10:00 am – Bottle of water.
1:30 pm Lunch at Cheesecake Factory –
Beet and Avocado Salad and Chicken potstickers, a Passion Mint Fizz to drink and two large glasses of water.
3:00 pm – 16 oz glass of water.
6:00 pm Snack –
Handful of Coffee nut M&Ms and a small cup of (regular) tea.
8:00 pm Dinner –
Bruschetta appetizer (shared with the husband), half a cheese and arugula pizza (wood-fired, thin, Italian style). Decaf Latte.
From Theresa:
Again on vacation, it’s hard to meet fiber and fruit and vegetable requirements. She did, however, squeeze in some fiber and folate-rich beets and anti-inflammatory fats in the avocado. Like the previous day, she met 2 servings of calcium with the milk in her latte and cheese of the pizza. She met her fluid requirements for the day.
More helpful nutrition information can be found over at Theresa’s website (Full Plate Nutrition) and you can follow her on Instagram here.
Theresa Gentile helps busy mamma’s lose weight and have peaceful mealtimes.

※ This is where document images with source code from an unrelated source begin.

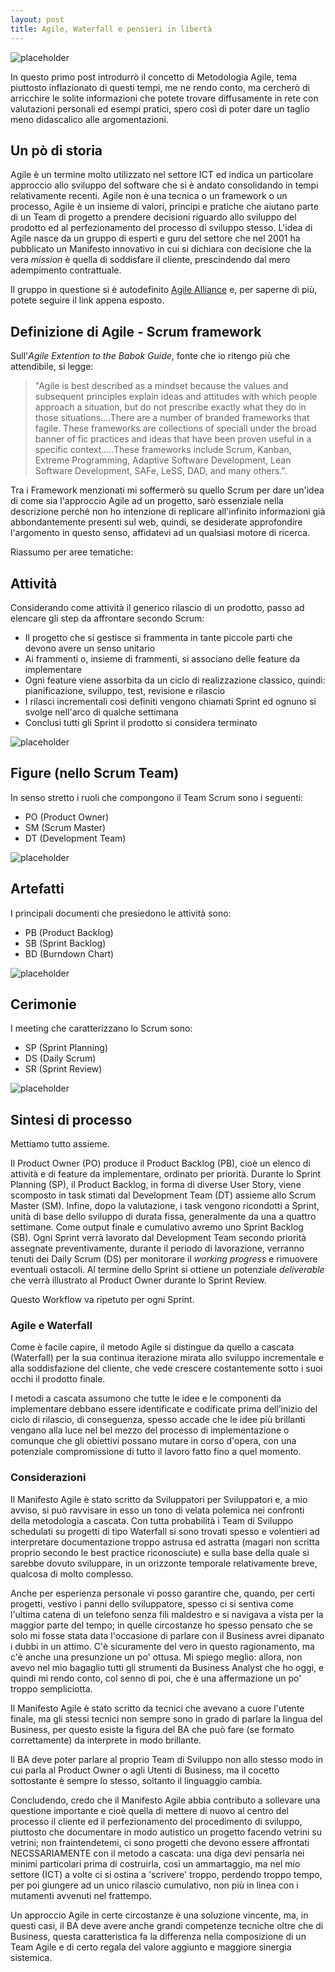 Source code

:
 ```yaml
---
layout: post
title: Agile, Waterfall e pensieri in libertà
---
```


![placeholder](http://stefanodipiazza.altervista.org/blog/posts/img/implementing-agile-project-management.fw.png "Metodologia Agile")

In questo primo post introdurrò il concetto di Metodologia Agile, tema piuttosto inflazionato di questi tempi, me ne rendo conto, ma cercherò di arricchire le solite informazioni che potete trovare diffusamente in rete con valutazioni personali ed esempi pratici, spero così di poter dare un taglio meno didascalico alle argomentazioni.

## Un pò di storia

Agile è un termine molto utilizzato nel settore ICT ed indica un particolare approccio allo sviluppo del software che si è andato consolidando in tempi relativamente recenti.
Agile non è una tecnica o un framework o un processo, Agile è un insieme di valori, principi e pratiche che aiutano parte di un Team di progetto a prendere decisioni riguardo allo sviluppo del prodotto ed al perfezionamento del processo di sviluppo stesso.
L'idea di Agile nasce da un gruppo di esperti e guru del settore che nel 2001 ha pubblicato un Manifesto innovativo in cui si dichiara con decisione che la vera *mission* è quella di soddisfare il cliente, prescindendo dal mero adempimento contrattuale.

Il gruppo in questione si è autodefinito [Agile Alliance](https://www.agilealliance.org) e, per saperne di più, potete seguire il link appena esposto.

## Definizione di Agile - Scrum framework

Sull'*Agile Extention to the Babok Guide*, fonte che io ritengo più che attendibile, si legge:

> "Agile is best described as a mindset because the values and subsequent principles explain ideas and attitudes with which people approach a situation, but do not prescribe exactly what they do in those situations....There are a number of branded frameworks that fagile. These frameworks are collections of speciall under the broad banner of
fic practices and ideas that have been proven useful in a specific context.....These frameworks include Scrum, Kanban, Extreme Programming, Adaptive Software Development, Lean Software Development, SAFe, LeSS, DAD, and many others.".

Tra i Framework menzionati mi soffermerò su quello Scrum per dare un'idea di come sia l'approccio Agile ad un progetto,
sarò essenziale nella descrizione perché non ho intenzione di replicare all'infinito informazioni già abbondantemente presenti sul web, quindi, se desiderate approfondire l'argomento in questo senso, affidatevi ad un qualsiasi motore di ricerca.

Riassumo per aree tematiche:

## Attività

Considerando come attività il generico rilascio di un prodotto, passo ad elencare gli step da affrontare secondo Scrum:

* Il progetto che si gestisce si frammenta in tante piccole parti che devono avere un senso unitario
* Ai frammenti o, insieme di frammenti, si associano delle feature da implementare
* Ogni feature viene assorbita da un ciclo di realizzazione classico, quindi: pianificazione, sviluppo, test, revisione e rilascio
* I rilasci incrementali così definiti vengono chiamati Sprint ed ognuno si svolge nell'arco di qualche settimana
* Conclusi tutti gli Sprint il prodotto si considera terminato

![placeholder](http://stefanodipiazza.altervista.org/blog/posts/img/scrum-activities.fw.png "Attivita scrum")

## Figure (nello Scrum Team)

In senso stretto i ruoli che compongono il Team Scrum sono i seguenti:

* PO (Product Owner)  
* SM (Scrum Master)
* DT (Development Team)

![placeholder](http://stefanodipiazza.altervista.org/blog/posts/img/scrum-figures.fw.png "Figure scrum")

## Artefatti

I principali documenti che presiedono le attività sono:

* PB (Product Backlog)
* SB (Sprint Backlog)
* BD (Burndown Chart)

![placeholder](http://stefanodipiazza.altervista.org/blog/posts/img/artifact.fw.png "Artefatti scrum")

## Cerimonie

I meeting che caratterizzano lo Scrum sono:

* SP (Sprint Planning)
* DS (Daily Scrum)
* SR (Sprint Review)

![placeholder](http://stefanodipiazza.altervista.org/blog/posts/img/cerimonies.fw.png "Cerimonie scrum")

## Sintesi di processo

Mettiamo tutto assieme.

Il Product Owner (PO) produce il Product Backlog (PB), cioè un elenco di attività e di feature da implementare, ordinato per priorità.
Durante lo Sprint Planning (SP), il Product Backlog, in forma di diverse User Story, viene scomposto in task stimati dal Development Team (DT) assieme allo Scrum Master (SM). Infine, dopo la valutazione, i task vengono ricondotti a Sprint, unità di base dello sviluppo di durata fissa, generalmente da una a quattro settimane.
Come output finale e cumulativo avremo uno Sprint Backlog (SB).
Ogni Sprint verrà lavorato dal Development Team secondo priorità assegnate preventivamente, durante il periodo di lavorazione, verranno tenuti dei Daily Scrum (DS) per monitorare il *working progress* e rimuovere eventuali ostacoli.
Al termine dello Sprint si ottiene un potenziale *deliverable* che verrà illustrato al Product Owner durante lo Sprint Review.

Questo Workflow va ripetuto per ogni Sprint.

### Agile e Waterfall

Come è facile capire, il metodo Agile si distingue da quello a cascata (Waterfall) per la sua continua iterazione mirata allo sviluppo incrementale e alla soddisfazione del cliente, che vede crescere costantemente sotto i suoi occhi il prodotto finale.

I metodi a cascata assumono che tutte le idee e le componenti da implementare debbano essere identificate e codificate prima dell’inizio del ciclo di rilascio, di conseguenza, spesso accade che le idee più brillanti vengano alla luce nel bel mezzo del processo di implementazione o comunque che gli obiettivi possano mutare in corso d'opera, con una potenziale compromissione di tutto il lavoro fatto fino a quel momento.

### Considerazioni

Il Manifesto Agile è stato scritto da Sviluppatori per Sviluppatori e, a mio avviso, si può ravvisare in esso un tono di velata
polemica nei confronti della metodologia a cascata.
Con tutta probabilità i Team di Sviluppo schedulati su progetti di tipo Waterfall si sono trovati spesso e volentieri ad interpretare documentazione troppo astrusa ed astratta (magari non scritta proprio secondo le best practice riconosciute) e sulla base della quale si sarebbe dovuto sviluppare, in un orizzonte temporale relativamente breve, qualcosa di molto complesso.

Anche per esperienza personale vi posso garantire che, quando, per certi progetti, vestivo i panni dello sviluppatore, spesso ci si sentiva come l'ultima catena di un telefono senza fili maldestro e si navigava a vista per la maggior parte del tempo; in quelle circostanze ho spesso pensato che se solo mi fosse stata data l'occasione di parlare con il Business avrei dipanato i dubbi in un attimo. C'è sicuramente del vero in questo ragionamento, ma c'è anche una presunzione un po' ottusa. Mi spiego meglio: allora, non avevo nel mio bagaglio tutti gli strumenti da Business Analyst che ho oggi, e quindi mi rendo conto, col senno di poi, che è una affermazione un po' troppo sempliciotta.

Il Manifesto Agile è stato scritto da tecnici che avevano a cuore l'utente finale, ma gli stessi tecnici non sempre sono in grado di parlare la lingua del Business, per questo esiste la figura del BA che può fare (se formato correttamente) da interprete in modo brillante.

Il BA deve poter parlare al proprio Team di Sviluppo non allo stesso modo in cui parla al Product Owner o agli Utenti di Business, ma il cocetto sottostante è sempre lo stesso, soltanto il linguaggio cambia.

Concludendo, credo che il Manifesto Agile abbia contributo a sollevare una questione importante e cioè quella di mettere di nuovo al centro del processo il cliente ed il perfezionamento del procedimento di sviluppo, piuttosto che documentare in modo autistico un progetto facendo vetrini su vetrini; non fraintendetemi, ci sono progetti che devono essere affrontati NECSSARIAMENTE con il metodo a cascata: una diga devi pensarla nei minimi particolari prima di costruirla, così un ammartaggio, ma nel mio settore (ICT) a volte ci si ostina a 'scrivere' troppo, perdendo troppo tempo, per poi giungere ad un unico rilascio cumulativo, non più in linea con i mutamenti avvenuti nel frattempo.

Un approccio Agile in certe circostanze è una soluzione vincente, ma, in questi casi, il BA deve avere anche grandi competenze tecniche oltre che di Business, questa caratteristica fa la differenza nella composizione di un Team Agile e di certo regala del valore aggiunto e maggiore sinergia sistemica.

A busy mamma herself, she’ll show you how to plan quick, healthy meals and change your habits so you can be your best self, have more energy and end picky eating.
Has there been anything in particular that you have been craving? Do you find it harder to eat healthily now that you’re pregnant? Have there been any changes that you’ve made to your diet since discovering that you were pregnant? Let me know in the comments below!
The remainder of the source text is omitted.